If you want to advertise an investment-related website on major internet-based advertising networks (that of Google, for example), you will find that the cost depends on what you seek investment in.
It will cost substantially less to advertise for a mutual fund research website or a stock research website than it will for a site that is about investing in gold.
Since the pricing for Google’s advertising network is, in effect, an auction, this difference evidently means that people who are running websites about gold investing are getting more return on their advertising expenditure than those who are running mutual funds or stock websites.
Does this tempt me to transform valueresearchonline.com from a mutual fund site into a gold site? Not quite, but it does make one wonder how much sense gold makes as an investment and how exactly one should invest in gold.
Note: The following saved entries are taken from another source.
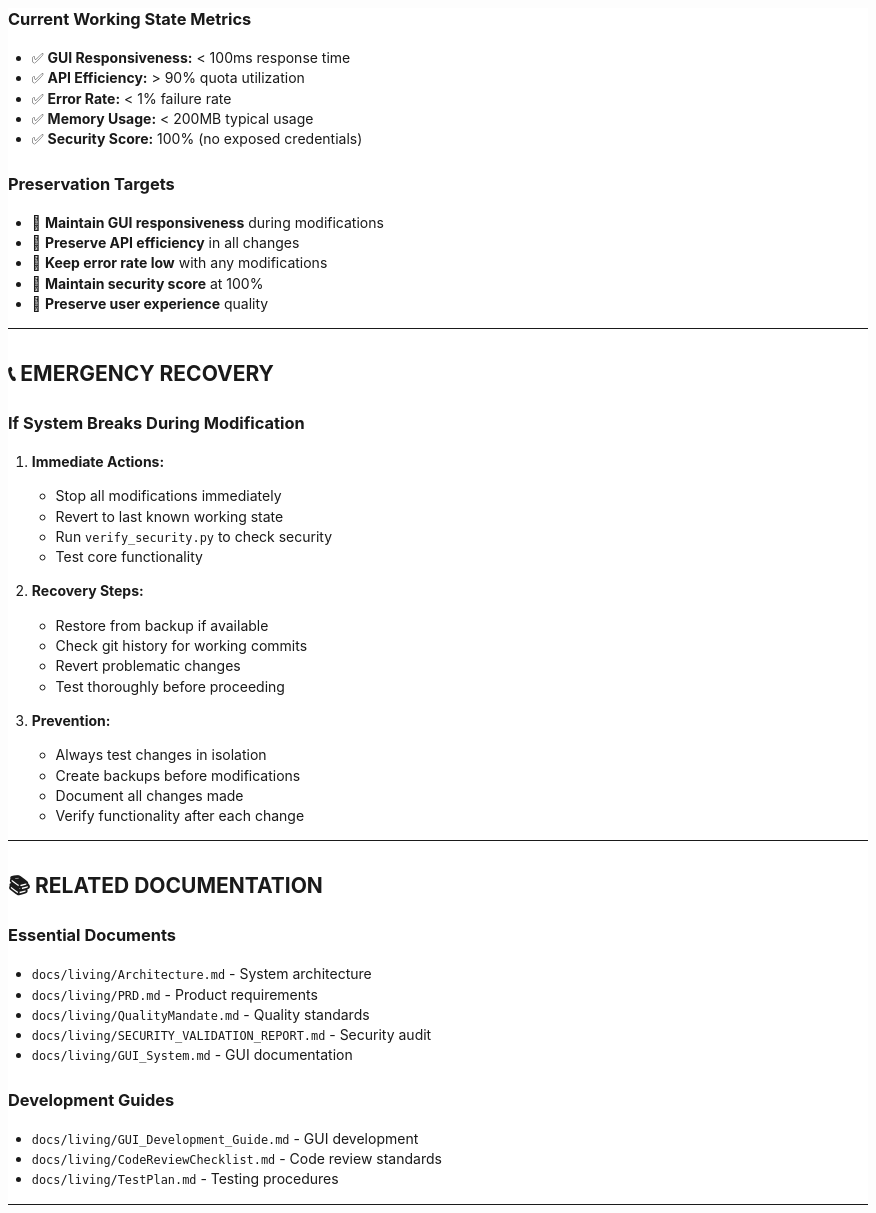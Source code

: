### Current Working State Metrics
- ✅ **GUI Responsiveness:** < 100ms response time
- ✅ **API Efficiency:** > 90% quota utilization
- ✅ **Error Rate:** < 1% failure rate
- ✅ **Memory Usage:** < 200MB typical usage
- ✅ **Security Score:** 100% (no exposed credentials)

### Preservation Targets
- 🎯 **Maintain GUI responsiveness** during modifications
- 🎯 **Preserve API efficiency** in all changes
- 🎯 **Keep error rate low** with any modifications
- 🎯 **Maintain security score** at 100%
- 🎯 **Preserve user experience** quality

---

## 📞 EMERGENCY RECOVERY

### If System Breaks During Modification

1. **Immediate Actions:**
   - Stop all modifications immediately
   - Revert to last known working state
   - Run `verify_security.py` to check security
   - Test core functionality

2. **Recovery Steps:**
   - Restore from backup if available
   - Check git history for working commits
   - Revert problematic changes
   - Test thoroughly before proceeding

3. **Prevention:**
   - Always test changes in isolation
   - Create backups before modifications
   - Document all changes made
   - Verify functionality after each change

---

## 📚 RELATED DOCUMENTATION

### Essential Documents
- `docs/living/Architecture.md` - System architecture
- `docs/living/PRD.md` - Product requirements
- `docs/living/QualityMandate.md` - Quality standards
- `docs/living/SECURITY_VALIDATION_REPORT.md` - Security audit
- `docs/living/GUI_System.md` - GUI documentation

### Development Guides
- `docs/living/GUI_Development_Guide.md` - GUI development
- `docs/living/CodeReviewChecklist.md` - Code review standards
- `docs/living/TestPlan.md` - Testing procedures

---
As far as the websites that are advertised online go, an amazingly high proportion of them are fraudulent, because they always seem to be promoting the stocks of companies that supposedly own gold mines that are about to come good.
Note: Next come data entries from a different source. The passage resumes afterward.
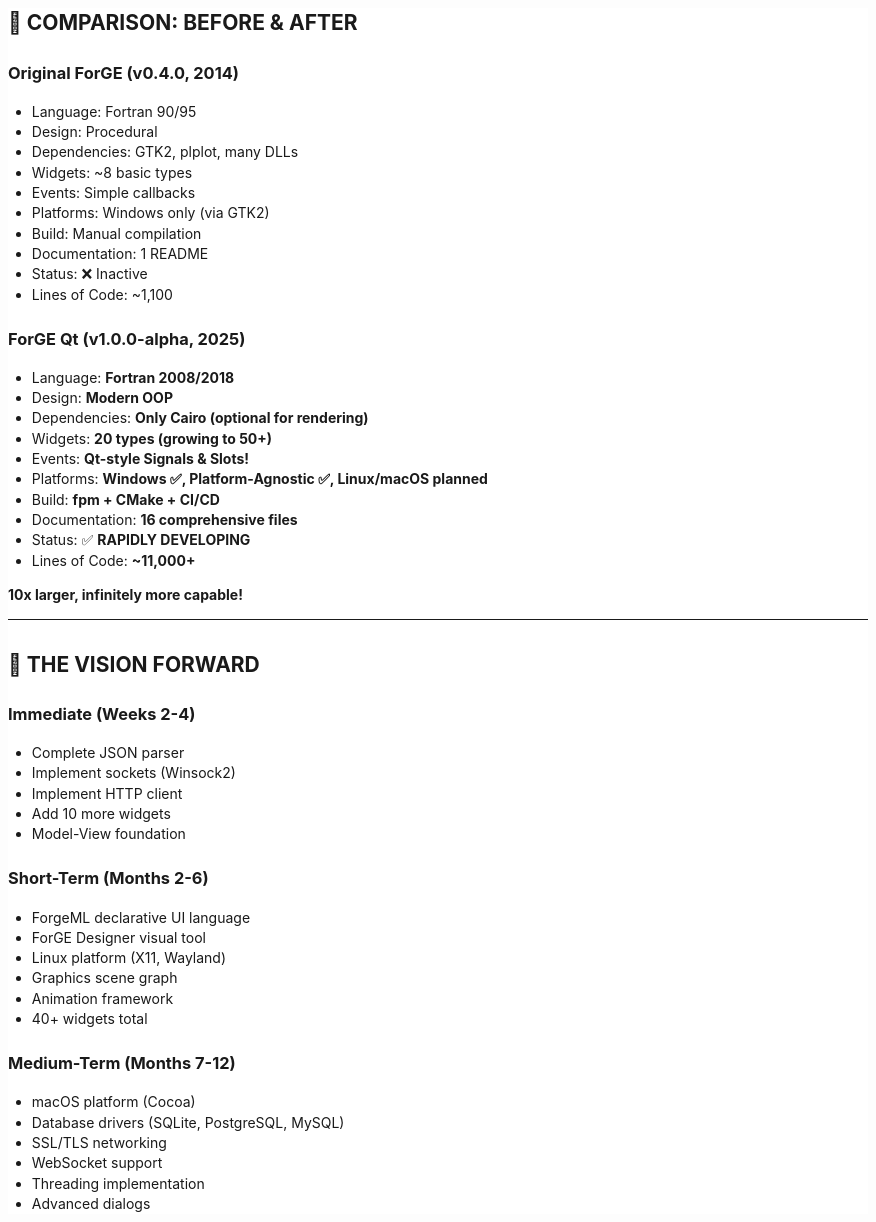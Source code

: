 
## 🎊 COMPARISON: BEFORE & AFTER

### Original ForGE (v0.4.0, 2014)
- Language: Fortran 90/95
- Design: Procedural
- Dependencies: GTK2, plplot, many DLLs
- Widgets: ~8 basic types
- Events: Simple callbacks
- Platforms: Windows only (via GTK2)
- Build: Manual compilation
- Documentation: 1 README
- Status: ❌ Inactive
- Lines of Code: ~1,100

### ForGE Qt (v1.0.0-alpha, 2025)
- Language: **Fortran 2008/2018**
- Design: **Modern OOP**
- Dependencies: **Only Cairo (optional for rendering)**
- Widgets: **20 types (growing to 50+)**
- Events: **Qt-style Signals & Slots!**
- Platforms: **Windows ✅, Platform-Agnostic ✅, Linux/macOS planned**
- Build: **fpm + CMake + CI/CD**
- Documentation: **16 comprehensive files**
- Status: ✅ **RAPIDLY DEVELOPING**
- Lines of Code: **~11,000+**

**10x larger, infinitely more capable!**

---

## 🔮 THE VISION FORWARD

### Immediate (Weeks 2-4)
- Complete JSON parser
- Implement sockets (Winsock2)
- Implement HTTP client
- Add 10 more widgets
- Model-View foundation

### Short-Term (Months 2-6)
- ForgeML declarative UI language
- ForGE Designer visual tool
- Linux platform (X11, Wayland)
- Graphics scene graph
- Animation framework
- 40+ widgets total

### Medium-Term (Months 7-12)
- macOS platform (Cocoa)
- Database drivers (SQLite, PostgreSQL, MySQL)
- SSL/TLS networking
- WebSocket support
- Threading implementation
- Advanced dialogs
Closer home, Indians are apparently buying gold in unprecedented quantities. A recent newspaper report said that Indians buy 1,918 kg gold every day. That’s an expenditure of Rs 179 crore every day, I guess, almost all of it on ornaments worn by people.
I am making this distinction because I once met a jeweller, one of the bigger ones in Delhi, who told me that at least a tenth of his sales were for ornaments which would adorn idols of divines, both in private shrines and public temples.
Does it make sense to look at gold as an investment? If you look at historical gold prices over the last 70-80 years, then it does make sense to think of gold as a good asset type in which to put some proportion of your savings.
Apart from an anomalous period during the late 1990s, gold has yielded around 8-10 per cent a year over most of period since around 1920.
And interestingly, the common belief that gold does better during times of economic and political distress has also held true.
High jumps in gold prices have occurred during 1940s and 1970s, both periods of greater turmoil. From 1965 to 1980, for example gold prices rose 21 per cent a year, more than keeping pace with the high inflation of the times.
By this measure, what is happening now is quite odd. The boiling over of gold prices that has happened over the last five years does not fit into any earlier pattern. However, when one takes a longer view, it is clear that holding five to 10 per cent of one’s assets as gold cannot be too bad an idea.
What is bad is doing what many seem to be doing in the name of investing for gold. We have this idea in our heads that gold is a good investment for bad times, but then instead of buying gold, we buy jewellery. Jewellery is not gold, at least it is not the kind of gold that can be considered an investment.
If you want to buy gold as investment, then you must buy it in a form in which it can reliably yield back its real value without any problems anywhere, after any period. The only form of gold that satisfies this requirement gold bars or coins.
This is actually sold by many banks and comes with all the necessary proofs that what you are buying is actually gold.